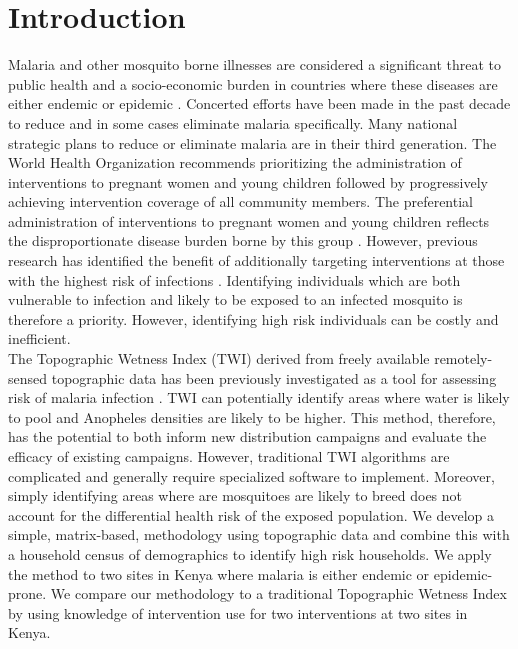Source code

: \documentclass[10pt,letterpaper]{article}\usepackage[]{graphicx}\usepackage[]{color}
\begin{document}
\linenumbers

\section*{Introduction}
Malaria and other mosquito borne illnesses are considered a significant threat to public health and a socio-economic burden in countries where these diseases are either endemic or epidemic \cite{Crouch}. Concerted efforts have been made in the past decade to reduce and in some cases eliminate malaria specifically. Many national strategic plans to reduce or eliminate malaria are in their third generation.  The World Health Organization recommends prioritizing the administration of interventions to pregnant women and young children followed by progressively achieving intervention coverage of all community members. The preferential administration of interventions to pregnant women and young children reflects the disproportionate disease burden borne by this group \cite{Bousema2012}. However,  previous research has identified the benefit of additionally targeting interventions at those with the highest risk of infections \cite{Schantz-Dunn2009}. Identifying individuals which are both vulnerable to infection and likely to be exposed to an infected mosquito is therefore a priority.  However, identifying high risk individuals can be costly and inefficient.\\

The Topographic Wetness Index (TWI) \cite{Beven1979} derived from freely available remotely-sensed topographic data has been previously investigated as a tool for assessing risk of malaria infection \cite{Cohen2008,Cohen2010}. TWI can potentially identify areas where water is likely to pool and Anopheles densities are likely to be higher. This method, therefore, has the potential to both inform new distribution campaigns and evaluate the efficacy of existing campaigns.  However, traditional TWI algorithms are complicated and generally require specialized software to implement.  Moreover, simply identifying areas where are mosquitoes are likely to breed does not account for the differential health risk of the exposed population.  We develop a simple, matrix-based, methodology using topographic data and combine this with a household census of demographics to identify high risk households.  We apply the method to two sites in Kenya where malaria is either endemic or epidemic-prone.  We compare our methodology to a traditional Topographic  Wetness Index by using knowledge of intervention use for two interventions at two sites in Kenya. \\%
\end{document}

**What the task asks:**
Every line of the listing above is to be retyped exactly, but the pictures are to be dropped.

**Answer for the task:**
Source code

: \documentclass[10pt,letterpaper]{article}\usepackage[]{graphicx}\usepackage[]{color}
\begin{document}
\linenumbers

\section*{Introduction}
Malaria and other mosquito borne illnesses are considered a significant threat to public health and a socio-economic burden in countries where these diseases are either endemic or epidemic \cite{Crouch}. Concerted efforts have been made in the past decade to reduce and in some cases eliminate malaria specifically. Many national strategic plans to reduce or eliminate malaria are in their third generation.  The World Health Organization recommends prioritizing the administration of interventions to pregnant women and young children followed by progressively achieving intervention coverage of all community members. The preferential administration of interventions to pregnant women and young children reflects the disproportionate disease burden borne by this group \cite{Bousema2012}. However,  previous research has identified the benefit of additionally targeting interventions at those with the highest risk of infections \cite{Schantz-Dunn2009}. Identifying individuals which are both vulnerable to infection and likely to be exposed to an infected mosquito is therefore a priority.  However, identifying high risk individuals can be costly and inefficient.\\

The Topographic Wetness Index (TWI) \cite{Beven1979} derived from freely available remotely-sensed topographic data has been previously investigated as a tool for assessing risk of malaria infection \cite{Cohen2008,Cohen2010}. TWI can potentially identify areas where water is likely to pool and Anopheles densities are likely to be higher. This method, therefore, has the potential to both inform new distribution campaigns and evaluate the efficacy of existing campaigns.  However, traditional TWI algorithms are complicated and generally require specialized software to implement.  Moreover, simply identifying areas where are mosquitoes are likely to breed does not account for the differential health risk of the exposed population.  We develop a simple, matrix-based, methodology using topographic data and combine this with a household census of demographics to identify high risk households.  We apply the method to two sites in Kenya where malaria is either endemic or epidemic-prone.  We compare our methodology to a traditional Topographic  Wetness Index by using knowledge of intervention use for two interventions at two sites in Kenya. \\%
\end{document}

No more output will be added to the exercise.